Stored items from a collection:
○ ○ ○

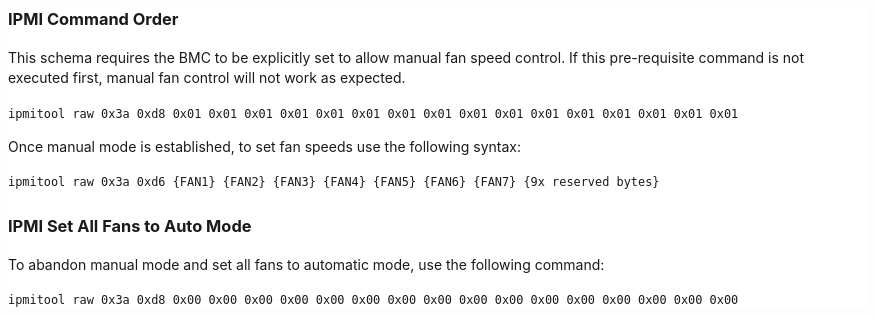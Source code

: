 ### IPMI Command Order
This schema requires the BMC to be explicitly set to allow manual fan speed control. If this pre-requisite command is not executed first, manual fan control will not work as expected.

```
ipmitool raw 0x3a 0xd8 0x01 0x01 0x01 0x01 0x01 0x01 0x01 0x01 0x01 0x01 0x01 0x01 0x01 0x01 0x01 0x01
```

Once manual mode is established, to set fan speeds use the following syntax:

```
ipmitool raw 0x3a 0xd6 {FAN1} {FAN2} {FAN3} {FAN4} {FAN5} {FAN6} {FAN7} {9x reserved bytes}
```

### IPMI Set All Fans to Auto Mode
To abandon manual mode and set all fans to automatic mode, use the following command:

```
ipmitool raw 0x3a 0xd8 0x00 0x00 0x00 0x00 0x00 0x00 0x00 0x00 0x00 0x00 0x00 0x00 0x00 0x00 0x00 0x00
```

○ ○ ○

Action item
All entries must come back exactly as written, though without their pictures.

Task result
Source code

: ### IPMI Command Order
This schema requires the BMC to be explicitly set to allow manual fan speed control. If this pre-requisite command is not executed first, manual fan control will not work as expected.

```
ipmitool raw 0x3a 0xd8 0x01 0x01 0x01 0x01 0x01 0x01 0x01 0x01 0x01 0x01 0x01 0x01 0x01 0x01 0x01 0x01
```

Once manual mode is established, to set fan speeds use the following syntax:

```
ipmitool raw 0x3a 0xd6 {FAN1} {FAN2} {FAN3} {FAN4} {FAN5} {FAN6} {FAN7} {9x reserved bytes}
```

### IPMI Set All Fans to Auto Mode
To abandon manual mode and set all fans to automatic mode, use the following command:

```
ipmitool raw 0x3a 0xd8 0x00 0x00 0x00 0x00 0x00 0x00 0x00 0x00 0x00 0x00 0x00 0x00 0x00 0x00 0x00 0x00
```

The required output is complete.